Biographie
« Lui qui savait dire les couleurs et leurs nuances et le mouvement des choses, d’un coup de pinceau ou d’un coup de plume, peintre et poète »
Xavier Grall - Extrait « à la recherche d’un roi de bretagne- Yves Elléouët »
1958-1959
Yves arrête son travail à l'imprimerie, pour se consacrer à la peinture et à la poésie.
Il manie parallèlement pinceau et plume, "tiraillé" entre deux formes d'expression qu'il ne cherche pas à séparer.
Il peint et écrit en écoutant Charlie Parker, John Coltrane, Miles Davis, Billie Holiday…
Exposition de fresques, avec Pierre Jaouen, à la galerie de la Cour d'Ingres à Paris, qui montre une recherche symbolique sur "l'espace et le temps".
Il est attiré par Antoni Tàpies, Serge Poliakoff, Charles Lapicque, Nicolas de Staël.
15 décembre 1959 – 29 février 1960
Yves participe à l'Exposition Internationale du Surréalisme Galerie Daniel Cordier, à Paris, qui a pour thème l'Erotisme, où il expose une toile "Nymphette » - 1959 - et un objet "Frôler la nuit" - 1959 -
Il déménage avec Aube au 42 rue Fontaine, au-dessus de l’atelier d’André Breton.
En septembre
Il signe le "Manifeste des 121", déclaration sur le droit à l’insoumission dans la guerre d’Algérie.
Dans un projet de "repérage analogique*" des artistes surréalistes, établi pour le catalogue de l'Exposition Internationale de New York (hiver 1960-1961), André Breton le place sous le signe de Merlin, en compagnie de Tanguy, Miro, Mimi Parent et Roland Giguère.
Mai 1961
Participe à l'Exposition Internationale du Surréalisme Galerie Schwartz à Milan, où il expose deux toiles : "Le Cyclope" -1960- et "L'entrée du Mastaba"-1960- . Rencontre avec Charles Lapicque.
Yves et Aube passent souvent leurs vacances au Palud, à La Roche Jaune (Côtes d'Armor) dans la maison prêtée par Calder.
En septembre
Interview de Pierre-Jakez Elias dans son émission Lu et Approuvé, pour FR3 Bretagne-Pays de Loire, introuvable dans les archives audiovisuelles ; invitation à l’émission « Ouvrez les Guillemets » de Bernard Pivot, jamais diffusée pour cause de grève.
Pierre Jaouën dans "La Rivière échappée"
Le peintre dont je vais vous parler était un ami.
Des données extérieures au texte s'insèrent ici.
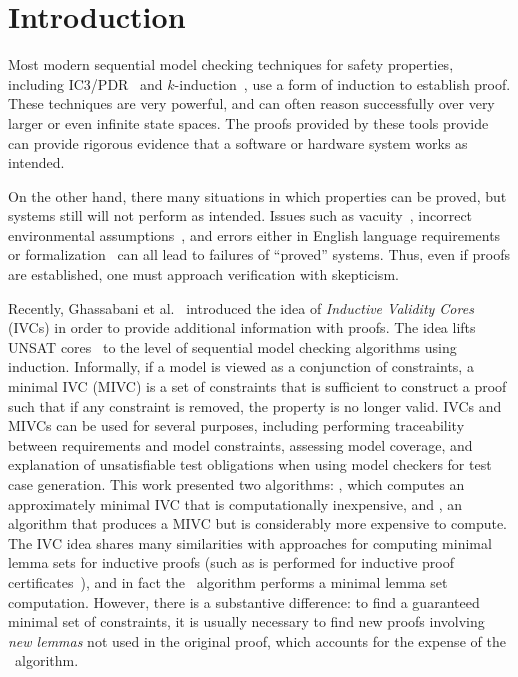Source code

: \section{Introduction}
\label{sec:intro}
Most modern sequential model checking techniques for safety properties, including IC3/PDR~\cite{Een2011:PDR} and $k$-induction~\cite{SheeranSS00}, use a form of induction to establish proof.  These techniques are very powerful, and can often reason successfully over very larger or even infinite state spaces.  The proofs provided by these tools provide can provide rigorous evidence that a software or hardware system works as intended.

On the other hand, there many situations in which properties can be proved, but systems still will not perform as intended.  Issues such as vacuity~\cite{Kupferman03:Vacuity}, incorrect environmental assumptions~\cite{Whalen07:FMICS}, and errors either in English language requirements or formalization~\cite{Pike06:axioms} can all lead to failures of ``proved'' systems.  Thus, even if proofs are established, one must approach verification with skepticism.

Recently, Ghassabani et al.~\cite{Ghass16} introduced the idea of {\em Inductive Validity Cores} (IVCs) in order to provide additional information with proofs.  The idea lifts UNSAT cores~\cite{zhang2003extracting} to the level of sequential model checking algorithms using induction.  Informally, if a model is viewed as a conjunction of constraints, a minimal IVC (MIVC) is a set of constraints that is sufficient to construct a proof such that if any constraint is removed, the property is no longer valid. IVCs and MIVCs can be used for several purposes, including performing traceability between requirements and model constraints, assessing model coverage, and explanation of unsatisfiable test obligations when using model checkers for test case generation. This work presented two algorithms: \ucalg, which computes an approximately minimal IVC that is computationally inexpensive, and \ucbfalg,
an algorithm that produces a
MIVC but is considerably more expensive to compute.
%
The IVC idea shares many similarities with approaches for computing minimal lemma sets for inductive proofs (such as is performed for inductive proof certificates~\cite{piskac2016, ivrii2014small}), and in fact the \ucalg\ algorithm performs a minimal lemma set computation.  However, there is a substantive difference: to find a guaranteed minimal set of constraints, it is usually necessary to find new proofs involving {\em new lemmas} not used in the original proof, which accounts for the expense of the \ucbfalg\ algorithm.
Aussi, je vous parlerai de lui comme on parle d'un ami. Pour moi, il n'y a pas vraiment de séparation entre l'oeuvre et le personnage; donc parler de lui, c'est parler de son oeuvre et parler de son oeuvre, c'est parler de lui.
Charles Estienne – un écrivain qui a, lui aussi, des attaches profondes avec la Bretagne – a écrit dans une de ses préfaces que "ce qu'on écrit sur le sable n'est pas ce qu'on écrit dans les livres" et plus loin il ajoute : "On écrit toujours, mais la mer monte". Sans doute, faisait-il allusion à ces actes poétiques gratuits qui ne laissent aucune trace. Aujourd'hui cette phrase d'Estienne me paraît particulièrement opportune parce qu'elle me fait penser à ces tranches de vie, ces pages de sable que le temps effacerait à jamais si les amis n'en rendaient pas compte, rétablissant ainsi une relation plus vraie, plus tendre aussi, entre la vie et l'oeuvre d'un artiste.
Yves Elléouët, il me semble que je le vois "avec les yeux de la pensée", comme dit Hamlet. Je le vois à l'époque où il nous rendait visite dans le Finistère, partant pour ses promenades solitaires avec son petit carnet et son bout de crayon dans la poche.
Je le vois, quand nous marchions ensemble dans les rues de Paris, parlant de tout sauf de la peinture.
Je le vois dans son atelier de la rue Fontaine ou celui de la rue de Vaugirard. Je l'entends encore parler à son perroquet Vert-Vert en imitant l'accent du Nord Finistère. Je le vois surtout me lisant un de ses poèmes après avoir mis un disque de jazz. Il lisait sans emphase, s'appuyant sur la base rythmique et se coulant dans le phrasé de la trompette de Miles Davis ou du saxo de Coltrane. Aujourd'hui encore, je ne peux entendre des morceaux comme "Kind of Blue" ou "Round about Midnight" sans penser à Yves, tant sa vie, son travail étaient liés au jazz.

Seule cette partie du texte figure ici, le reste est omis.